Ligne THT Avelin-Gavrelle: les arguments déjà prêts pour le recours en justice

Extrait de la voix du nord, le 28/03/2015

« Éclairer sur les contre-vérités de RTE », tel était l’un des principaux sujets de la conférence organisée par les opposants à la ligne THT Avelin-Gavrelle, ce jeudi soir à Attiches. De nombreux élus y ont pris part. Surtout, l’expert Daniel Depris y a exposé une partie des éléments qui figureront dans le futur recours en justice.

Les habitants opposés au projet de ligne à très haute tension (THT) Avelin-Gavrelle face au maître d’ouvrage Réseau de transport et d’électricité (RTE), c’est un peu le combat de David contre Goliath. Certes, les premiers comptent de nombreux soutiens de poids. Parmi lesquels des maires, des députés, des sénateurs et, de manière un peu plus circonstanciée, des députés européens. Mais le projet de ligne compte aussi quelques partisans chez les élus. En plus d’être commandé par l’État et mené par une entreprise aux moyens très importants.

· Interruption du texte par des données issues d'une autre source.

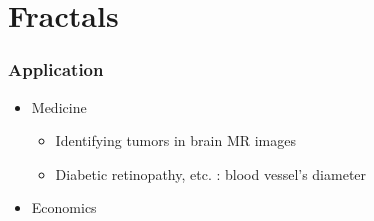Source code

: \section{Fractals}

\begin{frame}
	\frametitle{Application}
	\begin{itemize}
		\item Medicine
		\begin{itemize}
			\item Identifying tumors in brain MR images \cite{iftekharuddin2003fractal}
			\item Diabetic retinopathy, etc. : blood vessel's diameter \cite{uahabi2015applications}
		\end{itemize}
		\item Economics
	\end{itemize}
\end{frame}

À eux seuls, habitants et élus réfractaires n’ont pas les compétences techniques pour s’opposer. C’est pourquoi des associations ont fait appel à Daniel Depris, expert en politique énergétique et consultant international. Une épaule plus que bienvenue, dans le futur combat judiciaire des associations. Une personne qui sait prêcher la bonne parole, aussi.

À la réunion publique organisée jeudi soir à Attiches, aux questions « Monsieur Depris, RTE, en affirmant ceci, dit-elle vrai ou faux ? », l’expert n’avait aucun mal à contredire l’argumentaire de l’entreprise. Or, dans la bataille de données complexes que peu de personnes maîtrisent, qui croire, finalement, sinon celui qui va dans le sens de ce que l’on attend ?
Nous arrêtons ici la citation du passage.